Panthers empathize with Chiefs after tragedy

Panthers empathize with Chiefs after tragedy

Published Dec. 2, 2012 7:39 p.m. ET

KANSAS CITY, Mo. -- For what it's worth, the Carolina Panthers made a point to tip their collective caps, as much as caps can be tipped when there's blood on the ground and tears in the air. Pro football is a fraternity, after all, brothers pancaking brothers.
 
"They didn't look like a 1-10 team to me," Panthers tackle Jordan Gross offered after Carolina fell to the Kansas City Chiefs, 27-21.
 
"You have to play sometime. You're building up to Sunday. Maybe the best thing would be, like they decided, to keep things normal. It doesn't change what happened. I thought they did a nice job, too, with just doing the moment of silence (before the game), not dedicated to anybody in particular — just recognizing it and moving on."
 
Moving on?
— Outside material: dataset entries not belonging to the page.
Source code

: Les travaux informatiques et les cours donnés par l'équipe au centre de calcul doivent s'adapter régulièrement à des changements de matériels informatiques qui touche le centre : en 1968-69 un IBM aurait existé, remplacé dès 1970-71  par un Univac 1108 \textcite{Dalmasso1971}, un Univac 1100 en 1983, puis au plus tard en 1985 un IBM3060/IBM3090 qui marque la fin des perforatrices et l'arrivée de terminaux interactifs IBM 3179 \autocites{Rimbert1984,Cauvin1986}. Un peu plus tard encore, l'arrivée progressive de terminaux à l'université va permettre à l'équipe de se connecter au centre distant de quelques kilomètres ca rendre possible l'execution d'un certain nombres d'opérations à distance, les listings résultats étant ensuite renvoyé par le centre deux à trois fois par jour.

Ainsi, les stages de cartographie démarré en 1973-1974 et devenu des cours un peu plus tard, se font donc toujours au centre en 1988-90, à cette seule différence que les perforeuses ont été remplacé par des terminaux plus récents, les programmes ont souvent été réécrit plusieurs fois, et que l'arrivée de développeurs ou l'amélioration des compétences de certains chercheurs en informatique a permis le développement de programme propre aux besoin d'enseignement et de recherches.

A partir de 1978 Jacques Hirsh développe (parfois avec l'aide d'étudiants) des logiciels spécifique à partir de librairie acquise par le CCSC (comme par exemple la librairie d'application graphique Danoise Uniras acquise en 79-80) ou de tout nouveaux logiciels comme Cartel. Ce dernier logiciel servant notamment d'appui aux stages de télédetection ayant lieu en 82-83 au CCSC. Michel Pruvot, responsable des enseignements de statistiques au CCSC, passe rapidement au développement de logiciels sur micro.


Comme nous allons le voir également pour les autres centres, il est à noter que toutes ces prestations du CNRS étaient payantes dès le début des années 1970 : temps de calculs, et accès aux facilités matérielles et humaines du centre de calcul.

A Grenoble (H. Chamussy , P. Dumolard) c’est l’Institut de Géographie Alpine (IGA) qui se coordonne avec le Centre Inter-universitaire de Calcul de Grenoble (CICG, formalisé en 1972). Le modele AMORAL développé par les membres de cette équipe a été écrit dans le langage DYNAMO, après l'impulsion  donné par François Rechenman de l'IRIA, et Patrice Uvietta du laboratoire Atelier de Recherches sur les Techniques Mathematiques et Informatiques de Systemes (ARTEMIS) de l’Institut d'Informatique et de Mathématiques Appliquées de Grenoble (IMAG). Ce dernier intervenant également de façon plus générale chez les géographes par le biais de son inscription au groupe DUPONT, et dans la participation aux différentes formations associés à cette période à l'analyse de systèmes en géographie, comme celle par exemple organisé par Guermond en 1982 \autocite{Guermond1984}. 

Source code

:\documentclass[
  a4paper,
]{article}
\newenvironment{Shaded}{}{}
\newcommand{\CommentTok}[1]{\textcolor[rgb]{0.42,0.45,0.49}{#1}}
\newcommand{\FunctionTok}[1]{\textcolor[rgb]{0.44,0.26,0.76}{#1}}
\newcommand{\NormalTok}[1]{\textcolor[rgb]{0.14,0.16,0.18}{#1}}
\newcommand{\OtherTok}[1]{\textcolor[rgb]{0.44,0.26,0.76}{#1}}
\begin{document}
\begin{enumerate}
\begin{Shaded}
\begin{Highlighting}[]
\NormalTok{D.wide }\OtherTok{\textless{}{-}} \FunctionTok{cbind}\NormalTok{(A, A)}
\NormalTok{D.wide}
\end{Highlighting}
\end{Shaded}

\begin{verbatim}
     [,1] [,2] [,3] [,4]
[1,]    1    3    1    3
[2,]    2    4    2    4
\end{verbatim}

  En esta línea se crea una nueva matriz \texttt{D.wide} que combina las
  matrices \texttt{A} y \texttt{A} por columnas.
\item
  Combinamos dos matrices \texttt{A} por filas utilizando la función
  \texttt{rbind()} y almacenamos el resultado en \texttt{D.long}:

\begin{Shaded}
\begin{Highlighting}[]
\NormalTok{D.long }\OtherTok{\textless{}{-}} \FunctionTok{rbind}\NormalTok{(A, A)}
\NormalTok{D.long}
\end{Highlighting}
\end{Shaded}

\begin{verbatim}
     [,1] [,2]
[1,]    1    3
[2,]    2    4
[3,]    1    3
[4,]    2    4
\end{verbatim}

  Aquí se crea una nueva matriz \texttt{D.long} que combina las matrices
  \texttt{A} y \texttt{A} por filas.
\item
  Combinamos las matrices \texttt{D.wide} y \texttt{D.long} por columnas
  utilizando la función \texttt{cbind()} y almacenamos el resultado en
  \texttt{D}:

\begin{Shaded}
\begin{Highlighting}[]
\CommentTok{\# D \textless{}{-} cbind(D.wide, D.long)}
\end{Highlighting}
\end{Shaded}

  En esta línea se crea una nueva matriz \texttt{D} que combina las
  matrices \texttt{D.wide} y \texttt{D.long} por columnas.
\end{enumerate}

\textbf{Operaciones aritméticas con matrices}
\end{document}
That was the hard part, a franchise's burden, a community's heartbreak.
 
They played, just as they said they would. Sunday proved businesslike but awkward for both locker rooms, an afternoon when football seemed almost trivial. A day earlier, Chiefs linebacker Jovan Belcher had driven to the team practice facility, less than 1,000 yards away from Arrowhead Stadium, and shot himself in the head. This after reportedly firing nine shots into girlfriend Kasandra Perkins and leaving their daughter, 3-month-old Zoey as an orphan, the saddest victim of all.
 
"I think the biggest thing, you know, is that little girl, their daughter, and that family," noted Panthers tight end Greg Olsen, who has three young children of his own, including twins born just this past Oct. 9. "Now she'll never have a Mom or Dad. I think that's the part that really deserves the most attention, you know, the pieces that get left behind."
 
A reporter asked Olsen if he could've suited up, with a clear head, some 24 hours after a teammate had committed suicide, what he would do if slapped with the worst kind of hypothetical imaginable.
 
"I hope I never have to worry about that," he replied. "You're right. I hope it never has to come up to worry about."
 
At the same time, Olsen saluted the Chiefs for moving on. For playing. And not just for playing — for coming out, eyes on the road, and stringing together their cleanest (zero turnovers, just one penalty), if not their best, performance of a 2-10 campaign.
 
"You definitely feel for them — what they're going through is tragic, there's no question about it," said Olsen, who caught a 47-yard touchdown in the first quarter. "But like you said, we have a job to do. Our job is to come here and prepare to win. And you know, there's no sympathy when the game starts."
 
Sympathy, no.
 
Empathy, yes.
 
"Guys do try to look out for each other, when you're playing and when you're not playing," Carolina wideout Steve Smith said. "At the same time, it's an unforeseen tragedy. It's hard in these circumstances to know what the other people are going through. I'm not going to speculate and say, ‘If was this, then I would've done this as a player rep.' At the end of the day, there are victims of this, and there are people who made choices. And, unfortunately, those choices cost people their lives."
 
News of the Belcher case had reached the Panthers complex early Saturday afternoon, as they were preparing to board a chartered flight to Kansas City. Team officials were told to continue as per normal, even as the situation out on Arrowhead Drive — police tape, television trucks — was anything but.
 
"I mean, you've got to be an idiot not to (realize that)," Smith continued. "We had New Orleans, several years ago, when (Hurricane) Katrina (hit), and we saw that. But at the same time, this is an emotional game, and guys draw from tragedy, or whatever the case may be. So, of course, guys spoke about it. The head coach spoke about it. So we're not unprepared from the emotional aspect.
 
"And we underperformed and allowed a team that was with a heavy burden and with a heavy heart . . . we allowed them to hang around. They made some key plays and they finished us off. And we were not able to answer."
 
In Chiefs circles, this was a weekend in which answers were few and far between. Moving on? That was the hard part. It still is.